Thursday, November 15, 2012

Sermon 6: Ain't no use jivin'

Broken lines, broken strings
Broken threads, broken springs
Broken idols, broken heads
People sleeping in broken beds
Ain't no use jivin', ain't no use jokin'
Everything is broken

- "Everything Is Broken," by Bob Dylan

Luther giving Holy Communion
"This food demands a hungering and longing man, for it delights to enter a hungry soul, which is constantly battling with its sins and eager to be rid of them. 
"He who is not thus prepared should abstain for a while from this sacrament, for this food will not enter a sated and full heart, and if it comes to such a heart, it is harmful. Therefore, if we think upon and feel within us such distress of conscience and the fear of a timid heart, we shall come with all humbleness and reverence and not run to it brashly and hastily, without all fear and humility. So we do not always find that we are fit; today I have the grace and am fit for it, but not tomorrow. Indeed, it may be that for six months I may have no desire or fitness for it.... 
"...For this bread is a comfort for the sorrowing, a healing for the sick, a life for the dying, a food for all the hungry, and a rich treasure for all the poor and needy." 
- Sixth Invocavit Sermon
Having scolded the people of Wittenberg for rushing after new outward practices in the Lord's Supper as the sign of their freedom in Christ, in sermon six Luther turns to the heart of the matter: how should Christians conduct themselves at the Table?

First, Luther said, it is not simply a matter of eating and drinking, but there must be faith which makes the reception worthy. "Christianity consists wholly in faith," affirmed the reformer.

This faith, he went on, must be the faith that Christ has taken our sins and reconciled us to God. A person with such faith can appear at the sacrament without fear.

If this is what coming to the Lord's Table is all about, he then argued, no human being has the right to make a universal law that everyone must partake of communion on a certain day because that person would have no way of knowing if faith is alive in each heart or not.

Those who have this faith are those who have felt "terrified and trembling" in heart because of not knowing where they stand with God. This creates a hunger to have someone stand before God on our behalf, one who can deal with our sins. "This food demands a hungering and longing man, for it delights to enter a hungry soul, which is constantly battling with its sins and eager to be rid of them."

Luther then suggested that people who are not thus prepared should abstain from the sacrament, even perhaps for as long as six months.

He concluded the sermon with a description of why the Lord's Supper was given. It is designed to comfort the sorrowing, heal the sick, give life to the dying, feed the hungry, and provide rich treasures to the poor. If we do not know ourselves in such a needy condition, why then come?

Ain't no use trying to jive God. He knows our hearts.

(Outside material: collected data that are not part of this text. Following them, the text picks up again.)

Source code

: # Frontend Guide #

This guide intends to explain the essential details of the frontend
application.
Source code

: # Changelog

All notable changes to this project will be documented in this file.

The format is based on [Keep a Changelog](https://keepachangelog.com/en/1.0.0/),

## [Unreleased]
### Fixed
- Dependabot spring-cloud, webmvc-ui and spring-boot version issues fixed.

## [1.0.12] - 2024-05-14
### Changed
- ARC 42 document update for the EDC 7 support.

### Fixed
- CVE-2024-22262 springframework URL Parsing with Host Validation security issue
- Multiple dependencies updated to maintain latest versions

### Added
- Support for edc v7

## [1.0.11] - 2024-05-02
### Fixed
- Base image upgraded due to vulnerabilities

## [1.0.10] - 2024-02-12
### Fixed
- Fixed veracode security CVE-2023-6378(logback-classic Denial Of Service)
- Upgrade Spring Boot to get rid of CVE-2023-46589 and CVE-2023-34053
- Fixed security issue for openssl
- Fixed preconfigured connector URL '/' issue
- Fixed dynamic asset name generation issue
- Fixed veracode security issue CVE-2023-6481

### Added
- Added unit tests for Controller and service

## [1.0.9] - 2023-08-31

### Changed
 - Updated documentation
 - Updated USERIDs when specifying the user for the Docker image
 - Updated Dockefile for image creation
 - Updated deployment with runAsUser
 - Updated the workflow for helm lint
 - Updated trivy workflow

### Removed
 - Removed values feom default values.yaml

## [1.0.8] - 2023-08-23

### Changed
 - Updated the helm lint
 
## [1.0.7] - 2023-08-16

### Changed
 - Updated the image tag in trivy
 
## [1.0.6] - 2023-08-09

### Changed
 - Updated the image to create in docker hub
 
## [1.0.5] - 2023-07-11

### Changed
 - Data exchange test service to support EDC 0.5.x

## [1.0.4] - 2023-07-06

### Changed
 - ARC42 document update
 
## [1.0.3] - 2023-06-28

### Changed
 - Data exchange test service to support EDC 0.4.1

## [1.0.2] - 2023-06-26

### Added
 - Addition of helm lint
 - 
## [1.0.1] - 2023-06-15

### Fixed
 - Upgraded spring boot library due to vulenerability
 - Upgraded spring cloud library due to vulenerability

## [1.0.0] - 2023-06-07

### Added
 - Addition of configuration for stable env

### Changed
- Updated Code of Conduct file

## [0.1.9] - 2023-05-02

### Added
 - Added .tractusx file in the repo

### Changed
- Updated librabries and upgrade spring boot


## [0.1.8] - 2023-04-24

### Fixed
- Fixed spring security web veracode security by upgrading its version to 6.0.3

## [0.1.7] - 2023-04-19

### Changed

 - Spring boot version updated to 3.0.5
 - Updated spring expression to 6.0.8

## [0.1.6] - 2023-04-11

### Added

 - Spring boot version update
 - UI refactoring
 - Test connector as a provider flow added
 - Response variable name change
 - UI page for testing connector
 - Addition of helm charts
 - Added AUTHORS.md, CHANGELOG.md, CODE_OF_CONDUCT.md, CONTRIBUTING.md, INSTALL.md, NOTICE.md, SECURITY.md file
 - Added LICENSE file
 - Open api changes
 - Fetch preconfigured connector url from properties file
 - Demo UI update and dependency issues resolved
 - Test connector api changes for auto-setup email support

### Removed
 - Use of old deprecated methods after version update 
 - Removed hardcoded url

  • A pastor is called to help people deal directly with God. Pastor Luther is ultimately not concerned about whether people follow him, or Karlstadt, or Melanchthon, or any other person. His own experience and study of Scripture had shown him that each individual must face the issues of sin, forgiveness, and assurance. The Lord's Table is one of those settings in which these concerns become clear for people. It would be good for pastors to regularly clarify the importance of individual faith, even as we seek to build up congregational identity in our churches.
  • Be careful of becoming overly subjective. On the other hand, there is a way in which the things Luther talks about in this sermon can lead to an unhealthy subjectivity among our people. Luther's words can be misread to appear as though they are saying we must constantly feel a sense of deep guilt and shame about our sins before we are worthy to come to the Lord's Table. If we take this too far, we can have people depending on their own feelings and experiences rather than the objective Word of Christ and Sacrament. Luther is not so much urging that each worshiper must have a particular emotional experience here. That would be a work. Instead, he is clarifying the very meaning of the sacrament. It is bread for the hungry and drink for the thirsty. Those who do not grasp their need should not come. Why would they want to?
  • Tearing down and building up. It is significant that this sermon comes right after Pastor Luther gave the congregation a tongue lashing about their enthusiasm for external practices. Immediately after wounding them, he provides healing instruction. After tearing down their false ideas, he quickly rebuilds an evangelical vision and understanding of what the Lord's Supper is all about. He doesn't leave them lying low in the dust. He goes directly from rebuke to edification.